In the records below, begin at the line containing "Pour que la" and end at the line containing "2.2. Renseigner la"; quote every line in that span exactly, including both boundary lines, and no others.
== Segment start ==
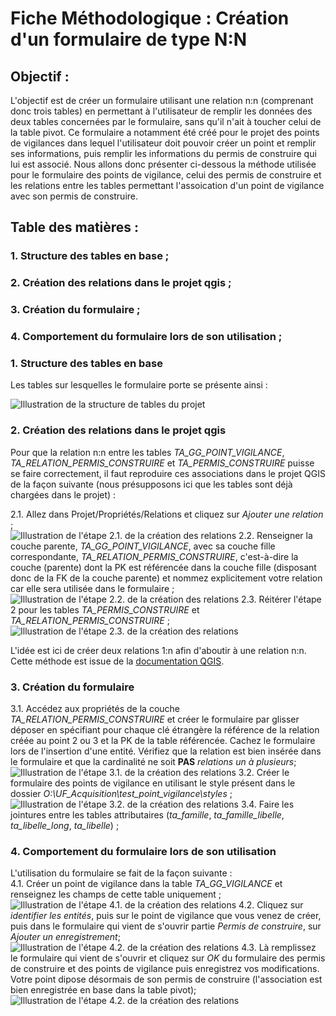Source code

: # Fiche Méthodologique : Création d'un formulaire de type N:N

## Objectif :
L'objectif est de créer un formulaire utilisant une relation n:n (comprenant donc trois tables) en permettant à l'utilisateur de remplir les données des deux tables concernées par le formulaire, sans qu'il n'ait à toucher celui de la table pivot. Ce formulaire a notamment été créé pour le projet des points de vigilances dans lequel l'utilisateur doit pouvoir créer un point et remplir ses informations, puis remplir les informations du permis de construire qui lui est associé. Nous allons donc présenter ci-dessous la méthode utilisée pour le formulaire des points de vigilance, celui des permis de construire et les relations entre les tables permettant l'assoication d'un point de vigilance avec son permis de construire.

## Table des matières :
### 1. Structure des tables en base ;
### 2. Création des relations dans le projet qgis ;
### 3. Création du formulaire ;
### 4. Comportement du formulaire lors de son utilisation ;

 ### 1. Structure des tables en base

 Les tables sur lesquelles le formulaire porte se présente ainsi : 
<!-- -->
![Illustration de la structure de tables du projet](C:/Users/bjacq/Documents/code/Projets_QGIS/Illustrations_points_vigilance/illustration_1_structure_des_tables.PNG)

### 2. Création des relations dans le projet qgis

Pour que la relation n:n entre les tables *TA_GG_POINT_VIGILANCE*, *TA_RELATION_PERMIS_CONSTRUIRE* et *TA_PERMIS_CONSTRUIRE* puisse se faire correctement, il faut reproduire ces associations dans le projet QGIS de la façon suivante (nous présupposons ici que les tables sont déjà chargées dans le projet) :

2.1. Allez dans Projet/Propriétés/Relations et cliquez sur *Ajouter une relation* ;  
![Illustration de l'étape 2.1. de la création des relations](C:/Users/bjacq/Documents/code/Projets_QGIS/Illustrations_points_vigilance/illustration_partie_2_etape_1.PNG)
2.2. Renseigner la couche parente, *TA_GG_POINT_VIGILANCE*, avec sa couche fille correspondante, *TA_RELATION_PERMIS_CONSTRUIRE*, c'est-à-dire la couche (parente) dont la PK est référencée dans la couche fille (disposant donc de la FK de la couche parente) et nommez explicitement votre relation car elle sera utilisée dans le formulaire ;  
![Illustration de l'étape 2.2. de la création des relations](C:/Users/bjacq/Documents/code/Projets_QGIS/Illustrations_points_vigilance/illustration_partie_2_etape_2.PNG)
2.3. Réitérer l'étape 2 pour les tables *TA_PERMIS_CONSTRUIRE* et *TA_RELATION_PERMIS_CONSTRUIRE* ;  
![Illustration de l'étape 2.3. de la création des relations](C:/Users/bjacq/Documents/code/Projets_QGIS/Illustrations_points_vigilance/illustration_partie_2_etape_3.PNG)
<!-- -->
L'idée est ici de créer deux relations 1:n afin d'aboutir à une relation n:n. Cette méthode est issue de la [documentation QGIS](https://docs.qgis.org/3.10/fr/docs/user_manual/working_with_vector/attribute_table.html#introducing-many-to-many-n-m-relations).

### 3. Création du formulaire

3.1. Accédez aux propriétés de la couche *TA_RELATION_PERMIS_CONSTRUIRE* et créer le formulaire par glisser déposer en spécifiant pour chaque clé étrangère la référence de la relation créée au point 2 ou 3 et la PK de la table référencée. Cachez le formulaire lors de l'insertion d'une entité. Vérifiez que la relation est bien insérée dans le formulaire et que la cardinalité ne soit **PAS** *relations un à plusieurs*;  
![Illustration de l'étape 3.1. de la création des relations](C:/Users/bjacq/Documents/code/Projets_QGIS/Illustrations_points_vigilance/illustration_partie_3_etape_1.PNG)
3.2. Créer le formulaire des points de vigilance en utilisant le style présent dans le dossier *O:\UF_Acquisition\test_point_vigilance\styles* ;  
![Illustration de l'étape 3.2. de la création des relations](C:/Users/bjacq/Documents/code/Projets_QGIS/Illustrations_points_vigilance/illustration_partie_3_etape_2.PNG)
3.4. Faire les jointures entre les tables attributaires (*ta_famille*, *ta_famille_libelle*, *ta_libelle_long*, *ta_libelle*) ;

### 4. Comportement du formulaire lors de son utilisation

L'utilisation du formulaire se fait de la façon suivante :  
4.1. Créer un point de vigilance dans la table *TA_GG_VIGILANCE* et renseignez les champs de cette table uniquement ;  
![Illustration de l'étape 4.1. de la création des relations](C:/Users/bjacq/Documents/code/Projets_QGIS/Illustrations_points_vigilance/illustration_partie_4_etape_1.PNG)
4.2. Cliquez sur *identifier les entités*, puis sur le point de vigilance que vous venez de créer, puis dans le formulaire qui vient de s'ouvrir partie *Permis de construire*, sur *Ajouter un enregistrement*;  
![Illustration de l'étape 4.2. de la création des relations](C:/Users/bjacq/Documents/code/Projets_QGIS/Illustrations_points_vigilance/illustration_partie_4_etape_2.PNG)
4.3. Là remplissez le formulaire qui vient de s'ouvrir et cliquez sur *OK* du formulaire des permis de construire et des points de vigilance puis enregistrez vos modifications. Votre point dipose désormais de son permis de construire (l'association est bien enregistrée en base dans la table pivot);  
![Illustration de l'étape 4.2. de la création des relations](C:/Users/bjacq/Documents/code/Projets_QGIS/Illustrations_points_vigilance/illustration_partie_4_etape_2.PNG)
== Segment end ==
== Segment start ==
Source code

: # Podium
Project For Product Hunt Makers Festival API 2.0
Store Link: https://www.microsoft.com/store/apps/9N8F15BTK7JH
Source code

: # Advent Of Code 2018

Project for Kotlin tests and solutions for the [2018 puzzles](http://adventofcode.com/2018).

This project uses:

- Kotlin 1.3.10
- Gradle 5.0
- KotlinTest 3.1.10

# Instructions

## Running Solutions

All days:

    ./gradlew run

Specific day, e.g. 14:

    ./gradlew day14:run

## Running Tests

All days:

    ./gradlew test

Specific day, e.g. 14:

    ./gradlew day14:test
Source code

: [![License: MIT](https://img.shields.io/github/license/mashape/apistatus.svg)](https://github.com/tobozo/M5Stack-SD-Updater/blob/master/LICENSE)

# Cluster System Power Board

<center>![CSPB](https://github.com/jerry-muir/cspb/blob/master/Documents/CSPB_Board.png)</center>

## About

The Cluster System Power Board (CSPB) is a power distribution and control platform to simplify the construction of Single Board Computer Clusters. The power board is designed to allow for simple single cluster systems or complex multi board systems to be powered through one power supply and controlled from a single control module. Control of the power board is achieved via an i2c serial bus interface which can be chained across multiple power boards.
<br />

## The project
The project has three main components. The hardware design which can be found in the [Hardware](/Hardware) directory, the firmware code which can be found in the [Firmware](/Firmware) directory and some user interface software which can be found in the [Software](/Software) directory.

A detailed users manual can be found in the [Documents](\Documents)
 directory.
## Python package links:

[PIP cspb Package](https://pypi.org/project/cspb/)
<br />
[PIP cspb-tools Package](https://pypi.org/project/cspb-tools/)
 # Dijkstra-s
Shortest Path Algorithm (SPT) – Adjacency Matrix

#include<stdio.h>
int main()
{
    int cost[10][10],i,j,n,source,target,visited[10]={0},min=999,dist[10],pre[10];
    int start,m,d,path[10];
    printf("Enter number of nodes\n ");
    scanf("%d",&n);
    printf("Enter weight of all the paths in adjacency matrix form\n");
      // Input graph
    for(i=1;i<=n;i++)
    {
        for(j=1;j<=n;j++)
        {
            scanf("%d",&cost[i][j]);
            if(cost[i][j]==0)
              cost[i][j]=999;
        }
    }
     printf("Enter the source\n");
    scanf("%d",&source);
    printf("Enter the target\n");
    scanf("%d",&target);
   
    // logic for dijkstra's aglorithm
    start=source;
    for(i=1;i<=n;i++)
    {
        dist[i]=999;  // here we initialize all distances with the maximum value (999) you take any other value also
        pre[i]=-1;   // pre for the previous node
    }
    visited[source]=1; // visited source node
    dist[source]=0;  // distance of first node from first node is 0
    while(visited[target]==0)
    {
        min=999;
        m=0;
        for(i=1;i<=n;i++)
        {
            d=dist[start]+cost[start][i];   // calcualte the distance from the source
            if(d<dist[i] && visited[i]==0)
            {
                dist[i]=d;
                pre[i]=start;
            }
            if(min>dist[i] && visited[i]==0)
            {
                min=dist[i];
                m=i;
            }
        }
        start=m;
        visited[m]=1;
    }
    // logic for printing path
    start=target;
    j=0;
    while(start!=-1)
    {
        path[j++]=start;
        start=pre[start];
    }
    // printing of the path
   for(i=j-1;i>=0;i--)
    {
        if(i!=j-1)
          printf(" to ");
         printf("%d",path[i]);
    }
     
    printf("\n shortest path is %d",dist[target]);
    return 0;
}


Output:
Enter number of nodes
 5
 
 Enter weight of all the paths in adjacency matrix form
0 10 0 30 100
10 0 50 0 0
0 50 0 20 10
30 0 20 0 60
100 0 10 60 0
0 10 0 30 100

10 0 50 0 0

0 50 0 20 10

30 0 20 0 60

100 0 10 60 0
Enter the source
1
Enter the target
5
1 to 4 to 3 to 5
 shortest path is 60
== Segment end ==
== Segment start ==
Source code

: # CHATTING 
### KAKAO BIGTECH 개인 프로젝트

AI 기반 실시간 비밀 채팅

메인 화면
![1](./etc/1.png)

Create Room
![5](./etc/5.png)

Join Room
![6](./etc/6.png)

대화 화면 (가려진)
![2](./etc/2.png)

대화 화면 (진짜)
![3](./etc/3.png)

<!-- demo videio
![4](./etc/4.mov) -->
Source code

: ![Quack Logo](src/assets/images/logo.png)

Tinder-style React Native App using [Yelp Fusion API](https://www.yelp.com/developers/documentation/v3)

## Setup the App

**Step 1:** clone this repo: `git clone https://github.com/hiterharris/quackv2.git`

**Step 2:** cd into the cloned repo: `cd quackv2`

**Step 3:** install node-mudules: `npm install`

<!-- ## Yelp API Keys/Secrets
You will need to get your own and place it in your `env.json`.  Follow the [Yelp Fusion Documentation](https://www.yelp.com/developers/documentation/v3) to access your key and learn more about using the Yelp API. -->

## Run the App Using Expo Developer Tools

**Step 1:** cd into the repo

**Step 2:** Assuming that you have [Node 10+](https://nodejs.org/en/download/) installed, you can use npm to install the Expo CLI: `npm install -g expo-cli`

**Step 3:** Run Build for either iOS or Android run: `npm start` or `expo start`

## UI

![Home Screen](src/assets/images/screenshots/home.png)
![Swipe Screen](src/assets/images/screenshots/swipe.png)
== Segment end ==
> [Output for this exercise]:
Pour que la relation n:n entre les tables *TA_GG_POINT_VIGILANCE*, *TA_RELATION_PERMIS_CONSTRUIRE* et *TA_PERMIS_CONSTRUIRE* puisse se faire correctement, il faut reproduire ces associations dans le projet QGIS de la façon suivante (nous présupposons ici que les tables sont déjà chargées dans le projet) :

2.1. Allez dans Projet/Propriétés/Relations et cliquez sur *Ajouter une relation* ;  
![Illustration de l'étape 2.1. de la création des relations](C:/Users/bjacq/Documents/code/Projets_QGIS/Illustrations_points_vigilance/illustration_partie_2_etape_1.PNG)
2.2. Renseigner la couche parente, *TA_GG_POINT_VIGILANCE*, avec sa couche fille correspondante, *TA_RELATION_PERMIS_CONSTRUIRE*, c'est-à-dire la couche (parente) dont la PK est référencée dans la couche fille (disposant donc de la FK de la couche parente) et nommez explicitement votre relation car elle sera utilisée dans le formulaire ;  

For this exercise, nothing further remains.